■ **Work instructions**: Repeat nothing but the lines below running from the one containing "- Oculares con diferentes aumentos" to the one containing "Los eventos astronómicos". Keep both end lines.

★ ★ ★ ★ ★

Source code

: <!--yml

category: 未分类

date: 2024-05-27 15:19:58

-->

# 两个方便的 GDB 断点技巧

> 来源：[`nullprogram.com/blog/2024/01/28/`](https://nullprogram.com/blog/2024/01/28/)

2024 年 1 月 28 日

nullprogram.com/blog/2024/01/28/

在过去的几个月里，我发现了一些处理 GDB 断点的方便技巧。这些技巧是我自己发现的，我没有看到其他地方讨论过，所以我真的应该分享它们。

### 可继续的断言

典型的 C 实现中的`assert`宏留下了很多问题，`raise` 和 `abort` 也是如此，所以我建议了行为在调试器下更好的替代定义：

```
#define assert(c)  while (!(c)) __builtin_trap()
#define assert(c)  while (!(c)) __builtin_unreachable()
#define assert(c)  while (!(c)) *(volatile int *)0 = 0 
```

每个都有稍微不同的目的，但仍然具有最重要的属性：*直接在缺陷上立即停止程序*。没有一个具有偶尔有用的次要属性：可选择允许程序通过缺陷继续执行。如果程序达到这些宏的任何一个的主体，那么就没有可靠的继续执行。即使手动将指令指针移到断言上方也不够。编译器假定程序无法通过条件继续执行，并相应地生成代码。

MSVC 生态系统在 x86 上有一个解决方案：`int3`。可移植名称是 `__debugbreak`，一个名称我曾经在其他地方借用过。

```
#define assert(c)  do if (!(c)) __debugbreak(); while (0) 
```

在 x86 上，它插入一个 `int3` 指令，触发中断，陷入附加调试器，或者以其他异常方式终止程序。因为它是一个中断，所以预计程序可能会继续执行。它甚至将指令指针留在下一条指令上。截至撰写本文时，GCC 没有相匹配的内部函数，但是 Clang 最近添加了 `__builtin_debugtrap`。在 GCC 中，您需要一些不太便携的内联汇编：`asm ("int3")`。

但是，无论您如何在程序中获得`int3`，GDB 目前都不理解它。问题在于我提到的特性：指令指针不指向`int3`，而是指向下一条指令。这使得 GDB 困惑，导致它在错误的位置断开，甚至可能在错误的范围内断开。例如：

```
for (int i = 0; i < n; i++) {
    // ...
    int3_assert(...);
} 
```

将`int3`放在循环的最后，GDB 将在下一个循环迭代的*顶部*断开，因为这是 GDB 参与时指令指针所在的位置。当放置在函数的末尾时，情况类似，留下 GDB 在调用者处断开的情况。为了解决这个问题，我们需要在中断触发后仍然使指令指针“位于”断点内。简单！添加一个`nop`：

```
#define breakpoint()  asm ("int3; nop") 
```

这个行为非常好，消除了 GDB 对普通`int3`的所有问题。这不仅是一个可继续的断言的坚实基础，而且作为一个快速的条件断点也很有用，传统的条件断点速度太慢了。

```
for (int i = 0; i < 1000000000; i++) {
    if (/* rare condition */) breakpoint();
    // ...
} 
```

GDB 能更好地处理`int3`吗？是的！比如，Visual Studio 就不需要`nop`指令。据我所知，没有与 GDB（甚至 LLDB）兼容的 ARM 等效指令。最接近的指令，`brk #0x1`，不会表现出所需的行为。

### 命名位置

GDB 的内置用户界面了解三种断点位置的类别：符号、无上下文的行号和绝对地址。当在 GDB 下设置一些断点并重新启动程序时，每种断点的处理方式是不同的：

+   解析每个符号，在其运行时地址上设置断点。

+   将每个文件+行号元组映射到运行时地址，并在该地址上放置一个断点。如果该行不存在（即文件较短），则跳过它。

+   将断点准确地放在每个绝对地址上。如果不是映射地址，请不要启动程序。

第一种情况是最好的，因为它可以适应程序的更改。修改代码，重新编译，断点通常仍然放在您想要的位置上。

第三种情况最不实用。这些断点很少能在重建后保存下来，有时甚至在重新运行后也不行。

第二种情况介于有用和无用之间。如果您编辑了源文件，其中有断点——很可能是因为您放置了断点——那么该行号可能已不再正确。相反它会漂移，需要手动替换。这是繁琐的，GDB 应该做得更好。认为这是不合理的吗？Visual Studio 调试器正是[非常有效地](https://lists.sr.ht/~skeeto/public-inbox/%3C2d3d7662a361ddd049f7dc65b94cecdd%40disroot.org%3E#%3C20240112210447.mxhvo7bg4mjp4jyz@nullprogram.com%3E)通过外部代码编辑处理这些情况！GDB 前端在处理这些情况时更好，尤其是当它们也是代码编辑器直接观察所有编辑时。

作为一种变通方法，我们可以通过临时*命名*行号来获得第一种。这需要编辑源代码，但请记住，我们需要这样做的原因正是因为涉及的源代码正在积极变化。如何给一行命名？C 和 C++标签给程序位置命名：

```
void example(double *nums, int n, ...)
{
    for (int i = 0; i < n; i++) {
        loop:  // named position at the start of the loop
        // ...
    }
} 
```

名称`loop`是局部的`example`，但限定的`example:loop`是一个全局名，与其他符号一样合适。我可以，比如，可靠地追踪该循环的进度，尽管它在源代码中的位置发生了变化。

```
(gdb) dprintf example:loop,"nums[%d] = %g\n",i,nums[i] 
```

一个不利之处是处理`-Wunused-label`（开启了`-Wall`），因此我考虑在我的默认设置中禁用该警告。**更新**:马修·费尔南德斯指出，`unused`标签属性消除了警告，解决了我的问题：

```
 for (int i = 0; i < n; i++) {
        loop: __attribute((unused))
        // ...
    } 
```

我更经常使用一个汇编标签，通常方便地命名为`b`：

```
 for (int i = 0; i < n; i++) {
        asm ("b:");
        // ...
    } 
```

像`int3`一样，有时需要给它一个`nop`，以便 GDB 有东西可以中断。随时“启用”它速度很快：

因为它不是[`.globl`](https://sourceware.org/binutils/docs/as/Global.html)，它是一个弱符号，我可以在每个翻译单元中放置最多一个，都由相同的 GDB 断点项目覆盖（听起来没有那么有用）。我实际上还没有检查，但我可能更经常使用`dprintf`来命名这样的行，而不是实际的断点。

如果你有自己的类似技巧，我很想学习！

★ ★ ★ ★ ★

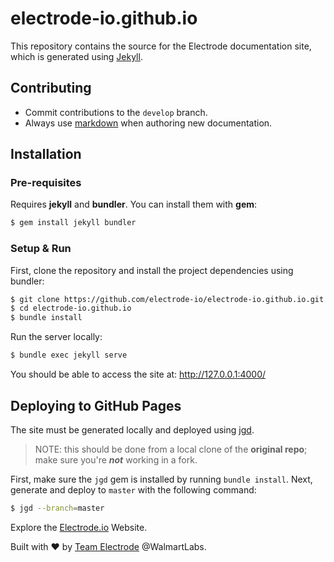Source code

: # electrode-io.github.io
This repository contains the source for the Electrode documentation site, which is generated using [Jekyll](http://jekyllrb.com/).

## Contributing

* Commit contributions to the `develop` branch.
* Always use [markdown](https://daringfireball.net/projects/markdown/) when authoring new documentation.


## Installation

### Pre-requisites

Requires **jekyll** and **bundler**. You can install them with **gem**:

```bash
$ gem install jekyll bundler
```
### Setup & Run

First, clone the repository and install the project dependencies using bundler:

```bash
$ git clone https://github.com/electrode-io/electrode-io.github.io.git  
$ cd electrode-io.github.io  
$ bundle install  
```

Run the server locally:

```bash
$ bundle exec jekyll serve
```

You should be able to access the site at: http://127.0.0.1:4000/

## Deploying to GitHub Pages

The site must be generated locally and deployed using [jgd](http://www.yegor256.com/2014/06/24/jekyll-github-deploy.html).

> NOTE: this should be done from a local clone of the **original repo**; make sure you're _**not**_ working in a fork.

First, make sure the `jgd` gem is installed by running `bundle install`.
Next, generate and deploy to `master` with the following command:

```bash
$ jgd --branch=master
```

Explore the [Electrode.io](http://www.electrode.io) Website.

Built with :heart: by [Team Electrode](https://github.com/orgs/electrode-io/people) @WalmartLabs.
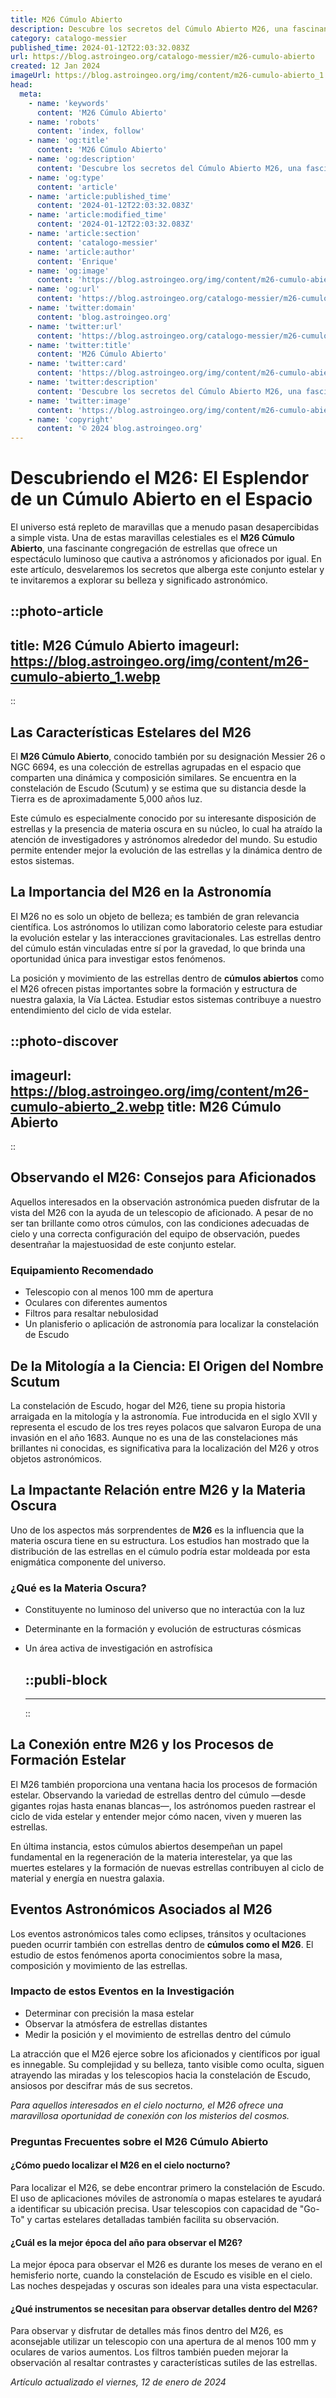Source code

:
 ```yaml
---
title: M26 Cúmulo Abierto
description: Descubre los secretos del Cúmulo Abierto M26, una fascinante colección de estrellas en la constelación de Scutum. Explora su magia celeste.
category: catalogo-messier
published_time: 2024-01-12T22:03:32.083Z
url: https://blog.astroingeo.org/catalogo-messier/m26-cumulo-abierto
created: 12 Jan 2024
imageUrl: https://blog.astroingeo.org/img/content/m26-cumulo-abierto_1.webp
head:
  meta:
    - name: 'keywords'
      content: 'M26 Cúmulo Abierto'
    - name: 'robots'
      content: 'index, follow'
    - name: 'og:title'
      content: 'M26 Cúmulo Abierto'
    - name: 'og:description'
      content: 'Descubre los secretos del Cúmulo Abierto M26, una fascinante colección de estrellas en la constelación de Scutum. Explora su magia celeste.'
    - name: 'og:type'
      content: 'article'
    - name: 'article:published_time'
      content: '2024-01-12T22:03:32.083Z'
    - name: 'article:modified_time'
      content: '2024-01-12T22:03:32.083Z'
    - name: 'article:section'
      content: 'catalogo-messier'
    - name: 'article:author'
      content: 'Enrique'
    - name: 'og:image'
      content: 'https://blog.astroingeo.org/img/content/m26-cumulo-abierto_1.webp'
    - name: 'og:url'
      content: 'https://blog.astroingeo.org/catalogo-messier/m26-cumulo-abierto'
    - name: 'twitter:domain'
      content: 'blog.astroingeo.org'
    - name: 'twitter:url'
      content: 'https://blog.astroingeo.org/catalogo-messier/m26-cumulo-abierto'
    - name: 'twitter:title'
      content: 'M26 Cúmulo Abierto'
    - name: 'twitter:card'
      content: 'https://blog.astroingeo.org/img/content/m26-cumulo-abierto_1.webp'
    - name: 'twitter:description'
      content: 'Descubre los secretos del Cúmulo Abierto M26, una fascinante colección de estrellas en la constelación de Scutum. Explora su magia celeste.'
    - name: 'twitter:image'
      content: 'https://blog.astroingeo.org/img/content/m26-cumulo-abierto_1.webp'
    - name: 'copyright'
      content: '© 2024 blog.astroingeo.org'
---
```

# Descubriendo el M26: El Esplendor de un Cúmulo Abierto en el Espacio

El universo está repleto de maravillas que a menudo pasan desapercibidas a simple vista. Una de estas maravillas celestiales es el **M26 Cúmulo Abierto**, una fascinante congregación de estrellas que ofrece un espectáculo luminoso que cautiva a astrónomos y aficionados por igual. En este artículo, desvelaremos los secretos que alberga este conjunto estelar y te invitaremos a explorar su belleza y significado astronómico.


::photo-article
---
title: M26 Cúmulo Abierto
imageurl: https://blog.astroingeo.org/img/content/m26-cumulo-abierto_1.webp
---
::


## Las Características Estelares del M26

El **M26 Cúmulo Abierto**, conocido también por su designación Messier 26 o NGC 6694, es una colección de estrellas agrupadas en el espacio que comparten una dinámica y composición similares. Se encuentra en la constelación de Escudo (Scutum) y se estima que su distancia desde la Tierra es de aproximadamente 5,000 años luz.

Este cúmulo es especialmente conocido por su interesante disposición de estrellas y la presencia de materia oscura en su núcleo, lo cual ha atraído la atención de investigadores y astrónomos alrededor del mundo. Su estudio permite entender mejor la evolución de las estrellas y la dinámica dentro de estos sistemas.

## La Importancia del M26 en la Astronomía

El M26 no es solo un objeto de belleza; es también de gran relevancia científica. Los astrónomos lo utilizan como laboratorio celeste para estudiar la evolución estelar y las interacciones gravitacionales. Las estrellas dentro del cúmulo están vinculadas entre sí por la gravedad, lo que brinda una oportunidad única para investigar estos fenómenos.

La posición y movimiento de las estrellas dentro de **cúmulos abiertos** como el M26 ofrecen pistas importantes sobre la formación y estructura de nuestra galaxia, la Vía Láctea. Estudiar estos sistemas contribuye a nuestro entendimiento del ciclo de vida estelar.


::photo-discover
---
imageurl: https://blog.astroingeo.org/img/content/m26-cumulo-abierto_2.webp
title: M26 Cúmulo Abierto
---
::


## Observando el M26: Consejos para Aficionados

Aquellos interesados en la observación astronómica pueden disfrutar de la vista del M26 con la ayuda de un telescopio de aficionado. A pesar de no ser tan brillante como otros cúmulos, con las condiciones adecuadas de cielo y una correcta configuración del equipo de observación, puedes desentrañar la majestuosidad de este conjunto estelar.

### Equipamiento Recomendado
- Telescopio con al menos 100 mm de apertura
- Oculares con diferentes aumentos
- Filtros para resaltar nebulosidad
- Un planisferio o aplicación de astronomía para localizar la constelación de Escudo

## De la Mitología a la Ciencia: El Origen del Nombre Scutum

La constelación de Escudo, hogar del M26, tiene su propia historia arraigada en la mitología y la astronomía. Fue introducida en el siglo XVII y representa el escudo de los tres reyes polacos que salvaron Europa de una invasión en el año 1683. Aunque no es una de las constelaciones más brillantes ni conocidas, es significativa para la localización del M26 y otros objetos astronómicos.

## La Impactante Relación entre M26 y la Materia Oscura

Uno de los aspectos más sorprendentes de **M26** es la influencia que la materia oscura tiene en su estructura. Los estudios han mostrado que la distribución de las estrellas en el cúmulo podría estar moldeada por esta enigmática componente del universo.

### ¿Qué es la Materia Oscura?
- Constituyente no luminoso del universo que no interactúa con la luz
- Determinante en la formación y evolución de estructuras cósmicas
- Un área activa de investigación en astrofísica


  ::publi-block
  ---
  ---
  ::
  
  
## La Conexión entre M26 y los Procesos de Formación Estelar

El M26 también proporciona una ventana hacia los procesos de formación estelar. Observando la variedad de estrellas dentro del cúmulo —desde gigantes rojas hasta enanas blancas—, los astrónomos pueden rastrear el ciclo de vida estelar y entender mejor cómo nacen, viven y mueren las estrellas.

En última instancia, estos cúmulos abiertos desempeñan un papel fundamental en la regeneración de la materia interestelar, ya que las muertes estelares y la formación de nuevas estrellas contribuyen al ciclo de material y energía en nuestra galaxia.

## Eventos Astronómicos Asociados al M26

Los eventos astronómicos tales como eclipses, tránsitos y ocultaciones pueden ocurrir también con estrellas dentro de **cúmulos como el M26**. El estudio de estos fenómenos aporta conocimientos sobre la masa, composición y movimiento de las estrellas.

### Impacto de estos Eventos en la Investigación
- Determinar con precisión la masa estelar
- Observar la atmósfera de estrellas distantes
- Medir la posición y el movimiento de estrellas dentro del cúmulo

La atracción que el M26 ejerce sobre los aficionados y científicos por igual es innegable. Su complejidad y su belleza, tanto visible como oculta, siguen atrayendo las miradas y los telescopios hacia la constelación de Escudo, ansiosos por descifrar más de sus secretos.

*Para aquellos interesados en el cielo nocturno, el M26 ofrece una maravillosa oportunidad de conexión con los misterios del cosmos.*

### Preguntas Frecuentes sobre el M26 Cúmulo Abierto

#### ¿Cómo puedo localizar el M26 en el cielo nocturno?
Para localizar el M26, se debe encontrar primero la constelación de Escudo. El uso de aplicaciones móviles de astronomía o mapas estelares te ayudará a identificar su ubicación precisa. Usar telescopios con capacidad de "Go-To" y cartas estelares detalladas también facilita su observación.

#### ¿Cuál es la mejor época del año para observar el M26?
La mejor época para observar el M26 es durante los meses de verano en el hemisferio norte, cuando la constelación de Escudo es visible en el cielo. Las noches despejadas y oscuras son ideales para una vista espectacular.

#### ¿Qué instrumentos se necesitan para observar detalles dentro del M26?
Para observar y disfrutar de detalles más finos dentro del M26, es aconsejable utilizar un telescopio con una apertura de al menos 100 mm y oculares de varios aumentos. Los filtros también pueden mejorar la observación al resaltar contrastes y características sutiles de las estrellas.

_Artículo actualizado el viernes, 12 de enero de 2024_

★ ★ ★ ★ ★

■ **Expected answer**:
- Oculares con diferentes aumentos
- Filtros para resaltar nebulosidad
- Un planisferio o aplicación de astronomía para localizar la constelación de Escudo

## De la Mitología a la Ciencia: El Origen del Nombre Scutum

La constelación de Escudo, hogar del M26, tiene su propia historia arraigada en la mitología y la astronomía. Fue introducida en el siglo XVII y representa el escudo de los tres reyes polacos que salvaron Europa de una invasión en el año 1683. Aunque no es una de las constelaciones más brillantes ni conocidas, es significativa para la localización del M26 y otros objetos astronómicos.

## La Impactante Relación entre M26 y la Materia Oscura

Uno de los aspectos más sorprendentes de **M26** es la influencia que la materia oscura tiene en su estructura. Los estudios han mostrado que la distribución de las estrellas en el cúmulo podría estar moldeada por esta enigmática componente del universo.

### ¿Qué es la Materia Oscura?
- Constituyente no luminoso del universo que no interactúa con la luz
- Determinante en la formación y evolución de estructuras cósmicas
- Un área activa de investigación en astrofísica


  ::publi-block
  ---
  ---
  ::
  
  
## La Conexión entre M26 y los Procesos de Formación Estelar

El M26 también proporciona una ventana hacia los procesos de formación estelar. Observando la variedad de estrellas dentro del cúmulo —desde gigantes rojas hasta enanas blancas—, los astrónomos pueden rastrear el ciclo de vida estelar y entender mejor cómo nacen, viven y mueren las estrellas.

En última instancia, estos cúmulos abiertos desempeñan un papel fundamental en la regeneración de la materia interestelar, ya que las muertes estelares y la formación de nuevas estrellas contribuyen al ciclo de material y energía en nuestra galaxia.

## Eventos Astronómicos Asociados al M26

Los eventos astronómicos tales como eclipses, tránsitos y ocultaciones pueden ocurrir también con estrellas dentro de **cúmulos como el M26**. El estudio de estos fenómenos aporta conocimientos sobre la masa, composición y movimiento de las estrellas.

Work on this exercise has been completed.